The Financial Times this weekend has published one of my articles, about how most of my Christmas recipes have been infiltrated by Chinese ingredients and cooking techniques. Even that archetypal English staple, mince pies – for years now, I have made them in the shape of Chinese jiaozi dumplings. If you follow this link to the FT website, you will be able to see some lovely colour photographs of a salad made with leftover turkey and some jiaozi mince pies. Otherwise, here are the basic recipes:
Chinese mince pie dumplings
In the photographs you will see two different kinds of mince pie dumpling. The plainer kind is wrapped exactly like a typical northern Chinese jiaozi, with one side of the wrapper pleated. The other kind is a ‘cockscomb’ dumpling, where the edges are pinched together into a frilly edge. The easiest way to learn to wrap them is to ask a Chinese friend to show you (or perhaps I should put a little video up here on my blog?)
300g plain flour, with some extra for dusting
Pinch of salt
150g unsalted butter, cut into cubes
One egg, beaten
One jar of mincemeat
- Set the oven to 190 degrees centigrade (375 degrees F)
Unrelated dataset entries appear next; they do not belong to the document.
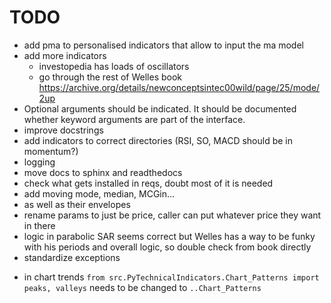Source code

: # TODO

- add pma to personalised indicators that allow to input the ma model
- add more indicators
  - investopedia has loads of oscillators
  - go through the rest of Welles book https://archive.org/details/newconceptsintec00wild/page/25/mode/2up
- Optional arguments should be indicated. It should be documented whether keyword arguments are part of the interface.
- improve docstrings
- add indicators to correct directories (RSI, SO, MACD should be in momentum?)
- logging
- move docs to sphinx and readthedocs
- check what gets installed in reqs, doubt most of it is needed
- add moving mode, median, MCGin... 
- as well as their envelopes
- rename params to just be price, caller can put whatever price they want in there
- logic in parabolic SAR seems correct but Welles has a way to be funky with his periods and overall logic, so double check from book directly
- standardize exceptions

* in chart trends `from src.PyTechnicalIndicators.Chart_Patterns import peaks, valleys` needs to be changed to `..Chart_Patterns`
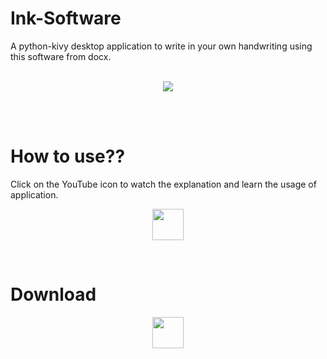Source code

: # Ink-Software
A python-kivy desktop application to write in your own handwriting using this software from docx.
<br />
<br />
<p align="center">
  <img src="https://user-images.githubusercontent.com/88069082/132243836-5153b05b-cbdb-4286-bfe8-ea5e88b7b24d.png"/>
</p>
<br />
<br />

# How to use??
Click on the YouTube icon to watch the explanation and learn the usage of application.
<p align="center">
  <a href="https://youtu.be/ZbnSrvUp_dg">
    <img src="https://upload.wikimedia.org/wikipedia/commons/thumb/9/9e/YouTube_Logo_%282013-2017%29.svg/2560px-YouTube_Logo_%282013-2017%29.svg.png" height="50px"/>
  </a>
</p>
<br />

# Download
<p align="center">
  <a href="https://github.com/Satyam-2001/Ink-Application/releases/download/v0.1/Ink.zip">
    <img src="https://www.pngarts.com/files/2/Download-Button-PNG-Image-Background.png" height="50px"/>
  </a>
</p>
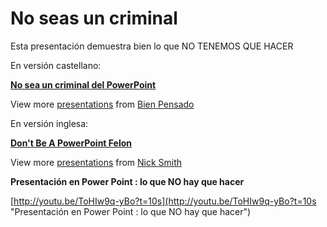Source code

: # No seas un criminal

Esta presentación demuestra bien lo que NO TENEMOS QUE HACER

En versión castellano:

**[No sea un criminal del PowerPoint](http://www.slideshare.net/mercadeobienpensado/no-sea-un-criminal-del-powerpoint "No sea un criminal del PowerPoint")**

View more [presentations](http://www.slideshare.net/) from [Bien Pensado](http://www.slideshare.net/mercadeobienpensado)

En versión inglesa:

**[Don't Be A PowerPoint Felon](http://www.slideshare.net/nickomundo/dont-be-a-powerpoint-felon "Don't Be A PowerPoint Felon")**

View more [presentations](http://www.slideshare.net/) from [Nick Smith](http://www.slideshare.net/nickomundo)

**Presentación en Power Point : lo que NO hay que hacer**

[http://youtu.be/ToHIw9q-yBo?t=10s](http://youtu.be/ToHIw9q-yBo?t=10s "Presentación en Power Point : lo que NO hay que hacer")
- Stir the salt into the flour in a mixing bowl. Add the butter and rub in with your fingertips until the mixture resembles fine breadcrumbs. (I like to do this by hand, which takes about five minutes, but you can also use a food processor to save time). Add just enough cold water to bind the mixture into a ball of dough. Wrap in greaseproof paper and leave in the fridge for half an hour or so.
- Roll out the pastry fairly thinly on a lightly floured surface. Cut out rounds with a 3” (7.5 cm) biscuit cutter. Place a round in the palm of one hand, add a scant teaspoon of mincemeat, and then draw the opposite edges of the circle together and pleat to make a Chinese dumpling.
- Place on a buttered or non-stick baking sheet. Brush the finished dumplings with beaten egg, prick each once with a fork, and bake in the oven for about 15 minutes, until golden brown.
Makes about 40 mince pie dumplings
Sichuanese turkey salad
The recipe below was concocted during the photoshoot for my FT article, with the help of the photographer, who was enlisted as a food-taster. Don’t feel bound by the exact measurements: mix up your sauce like a vinaigrette, to taste. You might like to add some crushed garlic instead of Sichuan pepper, or to vary the proportions of soy sauce and vinegar. If the meat is a little dry, you can dilute the sauce with a couple of tablespoonfuls of turkey stock.
350g leftover turkey meat
4 spring onions
A little salt
For the sauce:
3 tbsp light soy sauce
1 tbsp Chinkiang vinegar
2 tsp white sugar
1 tsp sesame oil
4-5 tbsp chilli oil, with sediment*
1/2 – 1 tsp ground, roasted Sichuan pepper (optional)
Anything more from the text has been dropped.